FeatureData LakeData WarehouseLakehouse
Storage costLow (object storage)High (proprietary)Low (object storage)
ACID transactionsNoYesYes
Schema enforcementNo (schema-on-read)Yes (schema-on-write)Yes (schema-on-write)
Data formatsAny (Parquet, JSON, CSV)ProprietaryOpen (Parquet-based)
Query performanceVariableHighHigh (with optimization)
Streaming supportYesLimitedYes
ML/DS workloadsYes (direct access)Limited (export needed)Yes (direct access)
GovernanceWeakStrongStrong
Vendor lock-inLowHighLow

Table Formats

Table formats are the metadata layer that makes a lakehouse possible. They track which files belong to a table, manage transactions, and enable features like time travel and schema evolution.

Delta Lake

Created by Databricks, Delta Lake uses a transaction log (_delta_log/) to track table changes.
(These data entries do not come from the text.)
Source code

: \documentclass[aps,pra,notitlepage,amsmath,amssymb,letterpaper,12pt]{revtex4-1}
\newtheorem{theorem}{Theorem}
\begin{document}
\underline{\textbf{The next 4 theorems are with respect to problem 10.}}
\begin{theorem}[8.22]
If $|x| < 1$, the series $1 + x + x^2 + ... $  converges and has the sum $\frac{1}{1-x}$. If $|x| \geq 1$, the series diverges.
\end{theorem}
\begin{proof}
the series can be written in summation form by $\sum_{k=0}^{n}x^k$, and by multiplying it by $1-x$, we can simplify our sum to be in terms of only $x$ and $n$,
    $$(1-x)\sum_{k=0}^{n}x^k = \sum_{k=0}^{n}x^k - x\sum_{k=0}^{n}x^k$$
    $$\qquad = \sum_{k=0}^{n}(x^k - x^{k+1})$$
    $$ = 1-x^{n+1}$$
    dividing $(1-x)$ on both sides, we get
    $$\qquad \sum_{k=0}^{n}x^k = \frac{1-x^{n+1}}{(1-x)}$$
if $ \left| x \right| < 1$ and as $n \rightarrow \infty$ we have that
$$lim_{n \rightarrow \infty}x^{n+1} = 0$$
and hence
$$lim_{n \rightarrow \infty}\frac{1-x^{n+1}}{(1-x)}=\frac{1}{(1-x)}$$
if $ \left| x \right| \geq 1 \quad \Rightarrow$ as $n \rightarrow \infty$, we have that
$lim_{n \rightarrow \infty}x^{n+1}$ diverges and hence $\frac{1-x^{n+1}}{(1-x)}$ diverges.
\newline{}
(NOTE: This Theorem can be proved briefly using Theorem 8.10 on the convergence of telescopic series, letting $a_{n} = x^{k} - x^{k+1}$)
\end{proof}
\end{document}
from delta.tables import DeltaTable
from pyspark.sql import SparkSession

spark = SparkSession.builder \
    .config("spark.jars.packages", "io.delta:delta-spark_2.12:3.1.0") \
    .config("spark.sql.extensions", "io.delta.sql.DeltaSparkSessionExtension") \
    .config("spark.sql.catalog.spark_catalog",
            "org.apache.spark.sql.delta.catalog.DeltaCatalog") \
    .getOrCreate()

# Write a Delta table
(
    orders_df
    .write
    .format("delta")
    .mode("overwrite")
    .partitionBy("order_date")
    .save("s3://lakehouse/tables/orders/")
)

# Upsert (merge) into Delta table
delta_table = DeltaTable.forPath(spark, "s3://lakehouse/tables/orders/")

delta_table.alias("target").merge(
    new_orders.alias("source"),
    "target.order_id = source.order_id"
).whenMatchedUpdateAll() \
 .whenNotMatchedInsertAll() \
 .execute()

Apache Iceberg

Iceberg was created at Netflix and is now an Apache top-level project. It uses a tree of metadata files for snapshot isolation.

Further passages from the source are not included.